Nixon/Frost: Poster Boys for Opportunism

Last night Bill Maher interviewed the ghost of David Frost and brought back a rush of memories about Richard Nixon, the 1970s' president who lied and broke laws with heartfelt sincerity.

Maher deferentially let Frost, with customary sliminess, rewrite the Iraq war into a little misunderstanding in which Americans and British went in willingly, without bothering to mention that up to 2 million people in London and hundreds of thousands in New York and Washington were in the streets protesting before it started.

But Frost, now immortalized in a play and upcoming movie for his post-resignation interviews, is remembered by contemporaries as a perfect match for Nixon, poster boys for smarmy opportunism.
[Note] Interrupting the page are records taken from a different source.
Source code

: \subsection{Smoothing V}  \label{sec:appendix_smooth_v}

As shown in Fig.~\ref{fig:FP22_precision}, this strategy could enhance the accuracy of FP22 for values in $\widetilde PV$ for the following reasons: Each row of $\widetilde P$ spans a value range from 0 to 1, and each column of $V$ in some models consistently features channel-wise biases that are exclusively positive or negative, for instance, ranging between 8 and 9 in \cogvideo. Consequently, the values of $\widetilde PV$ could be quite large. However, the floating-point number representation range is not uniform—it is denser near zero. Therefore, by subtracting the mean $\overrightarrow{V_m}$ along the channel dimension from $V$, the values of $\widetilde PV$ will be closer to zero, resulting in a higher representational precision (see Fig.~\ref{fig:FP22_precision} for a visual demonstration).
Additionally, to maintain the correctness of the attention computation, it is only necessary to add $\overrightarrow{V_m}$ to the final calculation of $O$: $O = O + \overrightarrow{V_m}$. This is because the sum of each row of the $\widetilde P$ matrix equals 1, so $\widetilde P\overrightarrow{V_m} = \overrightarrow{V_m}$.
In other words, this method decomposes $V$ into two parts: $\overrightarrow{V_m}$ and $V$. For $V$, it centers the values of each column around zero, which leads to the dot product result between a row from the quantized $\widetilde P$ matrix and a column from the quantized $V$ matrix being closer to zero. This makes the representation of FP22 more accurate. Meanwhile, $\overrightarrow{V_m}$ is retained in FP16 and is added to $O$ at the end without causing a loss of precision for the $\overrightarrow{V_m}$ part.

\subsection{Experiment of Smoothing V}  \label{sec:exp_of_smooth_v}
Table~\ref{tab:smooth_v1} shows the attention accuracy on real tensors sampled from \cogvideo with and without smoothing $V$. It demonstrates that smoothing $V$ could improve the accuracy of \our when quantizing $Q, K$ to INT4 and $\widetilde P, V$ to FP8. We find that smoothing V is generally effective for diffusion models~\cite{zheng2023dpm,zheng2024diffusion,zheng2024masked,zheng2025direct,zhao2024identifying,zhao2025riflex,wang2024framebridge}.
Typically, his "hard-hitting" interview with the disgraced President was the result of relentless cajoling.

The James Lipton of his day, Frost snagged unctuous sitdowns with Presidents and Prime Ministers, while earning the scorn of the Monty Python and Beyond the Fringe satirists, who called him the "Bubonic Plagiarist" for stealing their satirical approach to the news in his other incarnation.

For an approximation of Frost at his zenith, imagine a tireless, disingenuous combination of Jon Stewart and Larry King with unlimited ambition and greed.

His counterpart, Nixon, ended in disgrace but Sir David Frost, a multimillionaire and now host on the Al Jazeera English Channel, is still with us, pimping his way through history.